- [HOW TO COMPLETE THIS TASK]:
Copy every line in the listing that contains "ScottKolo".

________

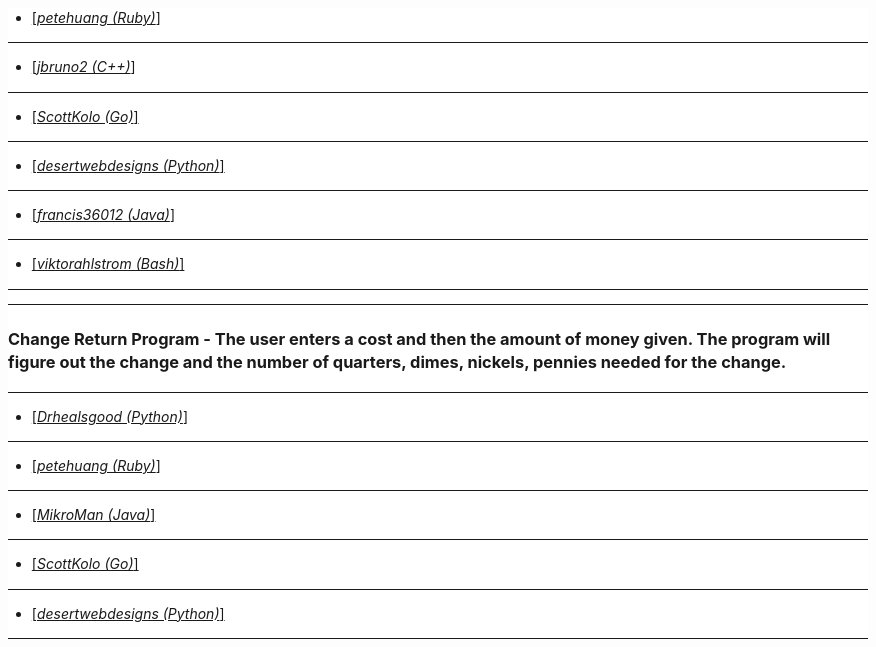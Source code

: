 
- [[_petehuang (Ruby)_]](https://github.com/petehuang/Projects/blob/master/Numbers/mortgage_calculator.rb)

---

- [[_jbruno2 (C++)_]](https://github.com/jbruno2/Simple-Programs-and-Solutions/blob/master/C%2B%2B/mortgagecalculator.cpp)

---

- [[_ScottKolo (Go)_]](https://github.com/ScottKolo/GoProjects/blob/master/Numbers/mortgage.go)

---

- [[_desertwebdesigns (Python)_]](https://bitbucket.org/desertwebdesigns/learn_python/src/master/Numbers/mortgage.py)

---

- [[_francis36012 (Java)_]](https://github.com/francis36012/karan-projects/blob/master/src/numbers/Mortgage.java)

---

- [[_viktorahlstrom (Bash)_]](https://github.com/viktorahlstrom/all/blob/master/coding-problems-solved/projects-solutions/mortgage.sh)

---

---

### **Change Return Program** - The user enters a cost and then the amount of money given. The program will figure out the change and the number of quarters, dimes, nickels, pennies needed for the change.

---

- [[_Drhealsgood (Python)_]](https://github.com/Drhealsgood/miniprojects/blob/master/number_projects/money_changing/money_changing.py)

---

- [[_petehuang (Ruby)_]](https://github.com/petehuang/Projects/blob/master/Numbers/change_return.rb)

---

- [[_MikroMan (Java)_]](https://github.com/MikroMan/Contributions/blob/master/Change.java)

---

- [[_ScottKolo (Go)_]](https://github.com/ScottKolo/GoProjects/blob/master/Numbers/change.go)

---

- [[_desertwebdesigns (Python)_]](https://bitbucket.org/desertwebdesigns/learn_python/src/master/Numbers/change.py)

---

________

- [ANSWER FOR THE TASK]:
- [[_ScottKolo (Go)_]](https://github.com/ScottKolo/GoProjects/blob/master/Numbers/mortgage.go)
- [[_ScottKolo (Go)_]](https://github.com/ScottKolo/GoProjects/blob/master/Numbers/change.go)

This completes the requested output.